Overall, organizational engineering gives a way to understand, measure, predict and guide human behavior for both individuals and groups. Its objective is to produce visible, positive results of significant consequence and magnitude. It is able to consistently accomplish this objective in any situation that meets the mutual dependency criteria characteristic of goal directed organizations. This has been demonstrated in domestic and international contexts.

"I Opt" can be used with confidence. The measurement component of "I Opt" has been fully validated. It requires only a 6th-grade reading level to complete the required survey. The individual reports are written at an 8th-grade level. Group reports vary by the complexity of the group being assessed but typically require less than a 12th-grade level reading level.

== Publications ==
The methods, tools and processes employed by OE have been documented in the books Organizational Engineering (Salton, 1996) and the Managers' Guide to Organizational Engineering (Salton, 2000).

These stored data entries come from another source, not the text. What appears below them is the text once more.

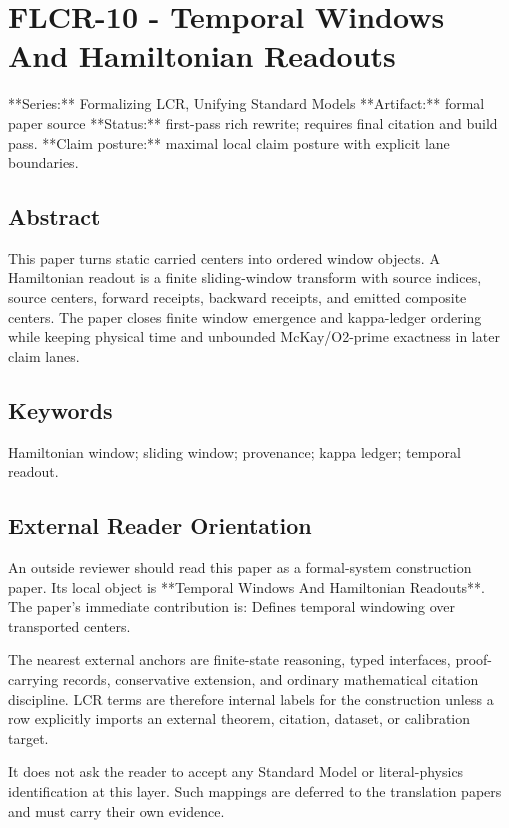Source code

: \documentclass[11pt]{article}
\begin{document}
\section*{FLCR-10 - Temporal Windows And Hamiltonian Readouts}

**Series:** Formalizing LCR, Unifying Standard Models
**Artifact:** formal paper source
**Status:** first-pass rich rewrite; requires final citation and build pass.
**Claim posture:** maximal local claim posture with explicit lane boundaries.

\subsection*{Abstract}

This paper turns static carried centers into ordered window objects. A Hamiltonian readout is a finite sliding-window transform with source indices, source centers, forward receipts, backward receipts, and emitted composite centers. The paper closes finite window emergence and kappa-ledger ordering while keeping physical time and unbounded McKay/O2-prime exactness in later claim lanes.

\subsection*{Keywords}

Hamiltonian window; sliding window; provenance; kappa ledger; temporal readout.

\subsection*{External Reader Orientation}

An outside reviewer should read this paper as a formal-system construction paper. Its local object is **Temporal Windows And Hamiltonian Readouts**. The paper's immediate contribution is: Defines temporal windowing over transported centers.

The nearest external anchors are finite-state reasoning, typed interfaces, proof-carrying records, conservative extension, and ordinary mathematical citation discipline. LCR terms are therefore internal labels for the construction unless a row explicitly imports an external theorem, citation, dataset, or calibration target.

It does not ask the reader to accept any Standard Model or literal-physics identification at this layer. Such mappings are deferred to the translation papers and must carry their own evidence.
\end{document}
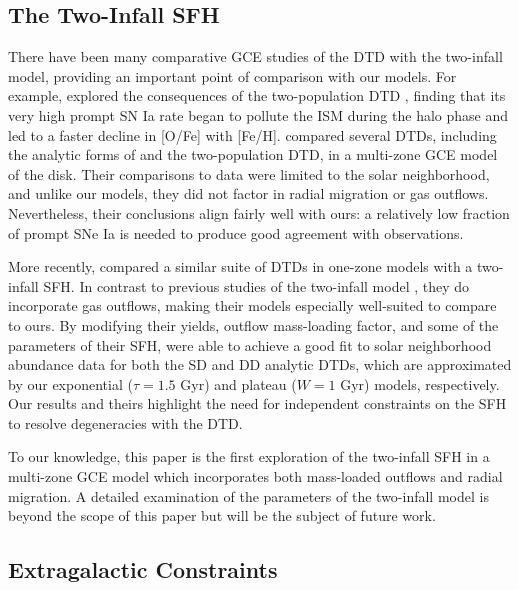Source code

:\documentclass[twocolumn,twocolappendix,linenumbers]{aastex631}
\begin{document}
\subsection{The Two-Infall SFH}
\label{sec:two-infall-discussion}

There have been many comparative GCE studies of the DTD with the two-infall model, providing an important point of comparison with our models. For example, \citet{Matteucci2006-BimodalDTDConsequences} explored the consequences of the two-population DTD \citep{Mannucci2006-TwoPopulations}, finding that its very high prompt SN Ia rate began to pollute the ISM during the halo phase and led to a faster decline in [O/Fe] with [Fe/H]. \citet{Matteucci2009-DTDModels} compared several DTDs, including the analytic forms of \citet{Greggio2005-AnalyticalRates} and the two-population DTD, in a multi-zone GCE model of the disk. Their comparisons to data were limited to the solar neighborhood, and unlike our models, they did not factor in radial migration or gas outflows. Nevertheless, their conclusions align fairly well with ours: a relatively low fraction of prompt SNe Ia is needed to produce good agreement with observations.

More recently, \citet{Palicio2023-AnalyticDTD} compared a similar suite of DTDs in one-zone models with a two-infall SFH. In contrast to previous studies of the two-infall model \citep[e.g.,][]{Chiappini1997-TwoInfall,Matteucci2009-DTDModels,Spitoni2021-TwoInfall}, they do incorporate gas outflows, making their models especially well-suited to compare to ours. By modifying their yields, outflow mass-loading factor, and some of the parameters of their SFH, \citet{Palicio2023-AnalyticDTD} were able to achieve a good fit to solar neighborhood abundance data for both the SD and DD analytic DTDs, which are approximated by our exponential ($\tau=1.5$ Gyr) and plateau ($W=1$ Gyr) models, respectively. Our results and theirs highlight the need for independent constraints on the SFH to resolve degeneracies with the DTD.

To our knowledge, this paper is the first exploration of the two-infall SFH in a multi-zone GCE model which incorporates both mass-loaded outflows and radial migration. A detailed examination of the parameters of the two-infall model is beyond the scope of this paper but will be the subject of future work.

\subsection{Extragalactic Constraints}
\end{document}

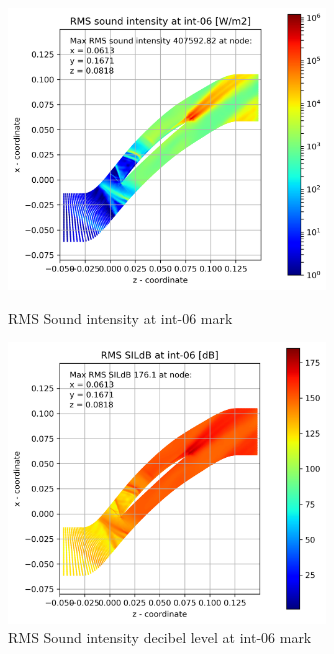 \begin{figure}[ht]
  \centering
  \includegraphics[width=0.75\textwidth]{Figures/int-06-rms-sil.png}
  \caption{RMS Sound intensity at int-06 mark} \label{int-06-rms-sil}
  
  \vspace*{\floatsep}%

  \includegraphics[width=0.75\textwidth]{Figures/int-06-rms-sildb.png}
  \caption{RMS Sound intensity decibel level at int-06 mark} \label{int-06-rms-sildb}
\end{figure}


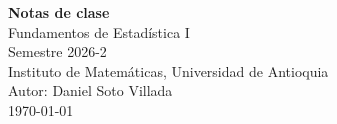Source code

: \documentclass[12pt]{report}
\begin{document}
\begin{center}
    {\Large\textbf{Notas de clase}}\\[0.3em]
    {\large Fundamentos de Estadística I}\\
    Semestre 2026-2\\
    Instituto de Matemáticas, Universidad de Antioquia\\
    Autor: Daniel Soto Villada\\
    \today
\end{center}

\begingroup
\let\clearpage\relax
\let\cleardoublepage\relax
\tableofcontents
\endgroup







\end{document}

The "I Opt" instrumentation has been validated across all eight validity dimensions in the book Validation of Organizational Engineering (Soltysik, 2000). These books are available from Professional Communications Inc.

Recent topics in OE are documented in the Journal of Organizational Engineering. For example, three successive issues outline the origin and methods of control of Corporate Culture. These publications are available for free on the oeinstitute.org website.

Salton periodically holds seminars in Ann Arbor, Michigan, that cover the theory and application of organizational engineering in depth. The seminars are typically restricted to 10 people and some experience with OE technology is preferred but not required.